There have been quite a few players signed to some interesting contracts in the past few years, contracts that include features like vesting options, multiple option years, and all sorts of no-trade clauses. Can we put a dollar figure on those options? How does a vesting option based on playing time change a player's approach to the game and the trainer's room? How do we prevent teams from benching players to prevent them from reaching those milestones in their contracts?
28) Quantification of the value of front office personnel.
One of the original Hilbert questions discussed identifying and quantifying good coaching; another discussed the impact of the manager on winning games. These questions can also be posed about front-office personnel. While the analysis of front-office performance is largely a subjective effort for the time being, there may be a way to begin to place a dollar value on decision-makers. How much is Billy Beane worth to the A's? What about John Schuerholz and the Braves? How much of a difference do they make? How much of it is actually the coaches they hired and the players they acquired? Are there people who are distinctly better at the arbitration process than others? How much do they save a team?

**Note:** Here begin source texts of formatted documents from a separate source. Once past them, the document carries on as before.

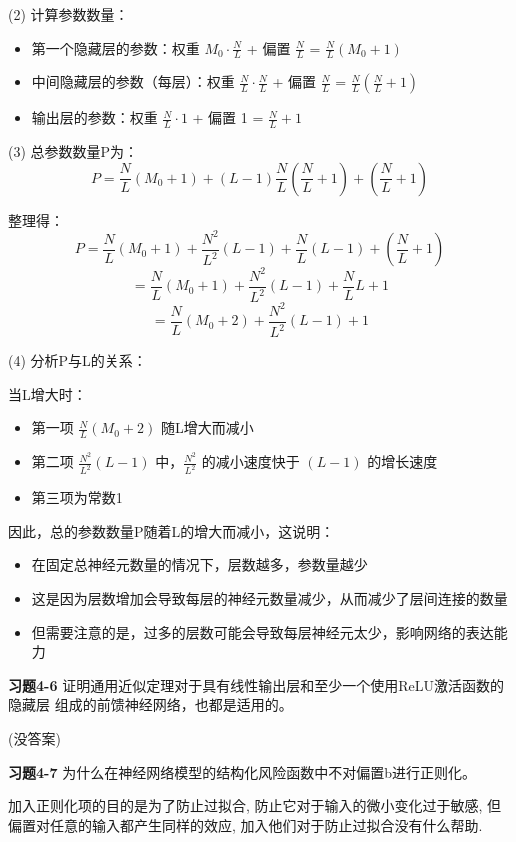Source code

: (2) 计算参数数量：
\begin{itemize}
    \item 第一个隐藏层的参数：权重 $M_0 \cdot \frac{N}{L}$ + 偏置 $\frac{N}{L}$ = $\frac{N}{L}(M_0 + 1)$
    \item 中间隐藏层的参数（每层）：权重 $\frac{N}{L} \cdot \frac{N}{L}$ + 偏置 $\frac{N}{L}$ = $\frac{N}{L}(\frac{N}{L} + 1)$
    \item 输出层的参数：权重 $\frac{N}{L} \cdot 1$ + 偏置 1 = $\frac{N}{L} + 1$
\end{itemize}

(3) 总参数数量P为：
\[
P = \frac{N}{L}(M_0 + 1) + (L-1)\frac{N}{L}(\frac{N}{L} + 1) + (\frac{N}{L} + 1)
\]

整理得：
\[
P = \frac{N}{L}(M_0 + 1) + \frac{N^2}{L^2}(L-1) + \frac{N}{L}(L-1) + (\frac{N}{L} + 1)
\]
\[
= \frac{N}{L}(M_0 + 1) + \frac{N^2}{L^2}(L-1) + \frac{N}{L}L + 1
\]
\[
= \frac{N}{L}(M_0 + 2) + \frac{N^2}{L^2}(L-1) + 1
\]

(4) 分析P与L的关系：

当L增大时：
\begin{itemize}
    \item 第一项 $\frac{N}{L}(M_0 + 2)$ 随L增大而减小
    \item 第二项 $\frac{N^2}{L^2}(L-1)$ 中，$\frac{N^2}{L^2}$ 的减小速度快于 $(L-1)$ 的增长速度
    \item 第三项为常数1
\end{itemize}

因此，总的参数数量P随着L的增大而减小，这说明：
\begin{itemize}
    \item 在固定总神经元数量的情况下，层数越多，参数量越少
    \item 这是因为层数增加会导致每层的神经元数量减少，从而减少了层间连接的数量
    \item 但需要注意的是，过多的层数可能会导致每层神经元太少，影响网络的表达能力
\end{itemize}

\noindent\textbf{习题4-6} 证明通用近似定理对于具有线性输出层和至少一个使用ReLU激活函数的隐藏层
组成的前馈神经网络，也都是适用的。

(没答案)

\noindent\textbf{习题4-7} 为什么在神经网络模型的结构化风险函数中不对偏置b进行正则化。

加入正则化项的目的是为了防止过拟合, 防止它对于输入的微小变化过于敏感, 但偏置对任意的输入都产生同样的效应, 加入他们对于防止过拟合没有什么帮助.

29) Team- and situation-specific player valuation.
As noted by many people in the performance analysis community, the process of assigning a single number value to players has been virtually exhausted. People still sometimes fight over that last little bit of accuracy, but for the most part, whether it's MLV, EqR, VORP, WARP or any of the multitude of metrics publicly available, virtually all of them are going to value most players very closely. That said, each player brings something different to the game and matching that skill set to usage is something that teams often fail at and performance analysts sometimes overlook.
Because all players are paid in dollars and are up for the same awards, it's very handy to have a single number that contains their total value. But when constructing a roster properly--question #21--being able to deploy players of equal value in different situations increases the overall value of the team.
Additionally, most metrics involving player valuation use average run values of different events or the change in run scoring by putting a player in an otherwise average lineup. However, inserting different players into different lineups may generate vastly different run outputs. How much does a speedster add to the plodding Boston Red Sox of 2003-04 (other than Dave Roberts and his famous steal)? Would the same player be worth more or less to a team like the 2005 White Sox or 1985 Cardinals? We have the data to determine if the Red Sox would be getting diminishing returns by signing another high-OBP, low-AVG player in 2003, and how that same player would add more to a different team. While it's easy and often highly informative to slap a single number on a player and call it his value, it's possible to quantify the value a player has specifically to his team.
This list could go on for quite some time, but considering the rate at which we've been answering the original Hilbert questions posed by Keith, it's probably best to stop here, lest we head into the 22nd century. It's a new year; let's see what other questions we can answer.